Penasaran, si gadis kemudian bertanya kepada si nenek. "Nek, kok nenek tahu kalau aku berasal dari daerah Sunda (Jawa Barat). Apakah karena aku terlihat cantik?, tanya sang gadis.
Si nenek menjawab, "Bukan Neng! Nenek tahu Neng orang Sunda bukan karena Neng terlihat cantik. Nenek tahu Neng orang Sunda itu karena (maaf) tadi di toilet tercium bau jengkol!"
Itu sekedar anekdot. Maksud dari anekdot itu tiada lain menggambarkan bahwa jengkol dan orang Sunda itu bisa disebut hal yang identik. Jengkol merupakan makanan favorit dan khas bagi banyak masyarakat Sunda pada umumnya.
Ya, orang Sunda memang sangat menyukai jengkol, sejenis buah berbentuk gepeng bundar polong (berkeping dua) yang memiliki aroma bau menyengat. Buah jengkol ini berwarna kekuninagn, dibungkus oleh kulit buah berwarna hitam kecoklatan.
Kendati buah jengkol memiliki aroma bau menyengat, tapi banyak orang menyukainya. Mungkin justru karena baunya yang menyengat itu, banyak orang jadi menyukainya.
Bagi sebagian (besar?) orang Sunda, untuk bisa makan enak itu tak perlu makanan mewah. Cukup nasi putih, sambel, ikan asin, dan lalab jengkol yang masih muda. Dijamin nafsu makan meningkat berlipat-lipat dan makan pun susah untuk dihentikan.
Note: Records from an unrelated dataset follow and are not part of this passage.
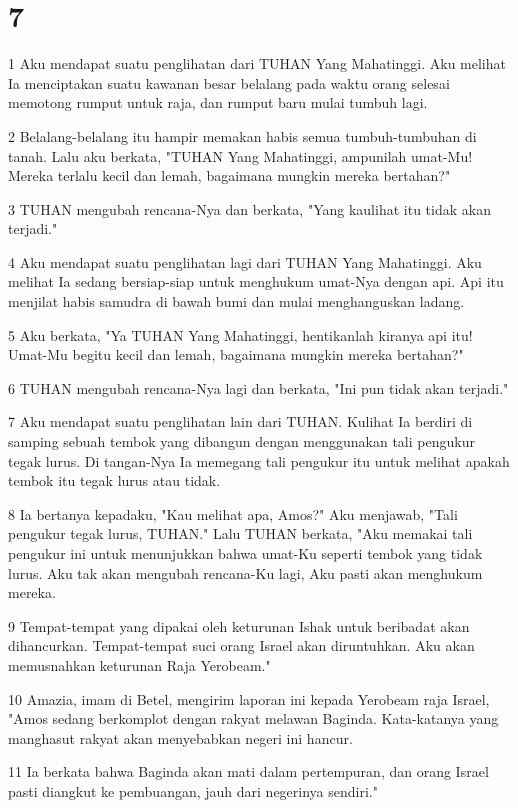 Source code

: \chapter{7}

\par 1 Aku mendapat suatu penglihatan dari TUHAN Yang Mahatinggi. Aku melihat Ia menciptakan suatu kawanan besar belalang pada waktu orang selesai memotong rumput untuk raja, dan rumput baru mulai tumbuh lagi.
\par 2 Belalang-belalang itu hampir memakan habis semua tumbuh-tumbuhan di tanah. Lalu aku berkata, "TUHAN Yang Mahatinggi, ampunilah umat-Mu! Mereka terlalu kecil dan lemah, bagaimana mungkin mereka bertahan?"
\par 3 TUHAN mengubah rencana-Nya dan berkata, "Yang kaulihat itu tidak akan terjadi."
\par 4 Aku mendapat suatu penglihatan lagi dari TUHAN Yang Mahatinggi. Aku melihat Ia sedang bersiap-siap untuk menghukum umat-Nya dengan api. Api itu menjilat habis samudra di bawah bumi dan mulai menghanguskan ladang.
\par 5 Aku berkata, "Ya TUHAN Yang Mahatinggi, hentikanlah kiranya api itu! Umat-Mu begitu kecil dan lemah, bagaimana mungkin mereka bertahan?"
\par 6 TUHAN mengubah rencana-Nya lagi dan berkata, "Ini pun tidak akan terjadi."
\par 7 Aku mendapat suatu penglihatan lain dari TUHAN. Kulihat Ia berdiri di samping sebuah tembok yang dibangun dengan menggunakan tali pengukur tegak lurus. Di tangan-Nya Ia memegang tali pengukur itu untuk melihat apakah tembok itu tegak lurus atau tidak.
\par 8 Ia bertanya kepadaku, "Kau melihat apa, Amos?" Aku menjawab, "Tali pengukur tegak lurus, TUHAN." Lalu TUHAN berkata, "Aku memakai tali pengukur ini untuk menunjukkan bahwa umat-Ku seperti tembok yang tidak lurus. Aku tak akan mengubah rencana-Ku lagi, Aku pasti akan menghukum mereka.
\par 9 Tempat-tempat yang dipakai oleh keturunan Ishak untuk beribadat akan dihancurkan. Tempat-tempat suci orang Israel akan diruntuhkan. Aku akan memusnahkan keturunan Raja Yerobeam."
\par 10 Amazia, imam di Betel, mengirim laporan ini kepada Yerobeam raja Israel, "Amos sedang berkomplot dengan rakyat melawan Baginda. Kata-katanya yang manghasut rakyat akan menyebabkan negeri ini hancur.
\par 11 Ia berkata bahwa Baginda akan mati dalam pertempuran, dan orang Israel pasti diangkut ke pembuangan, jauh dari negerinya sendiri."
Buah jengkol bisa dikonsumsi mentah tapi bisa juga dikonsumsi setelah diolah terlebih dahulu. Buah jengkol yang dikonsumsi mentah itu biasanya jengkol yang masih muda. Sedangkan buah jengkol yang dikonsumsi setelah diolah terlebih dahulu biasanya buah jengkol yang sudah tua (matang).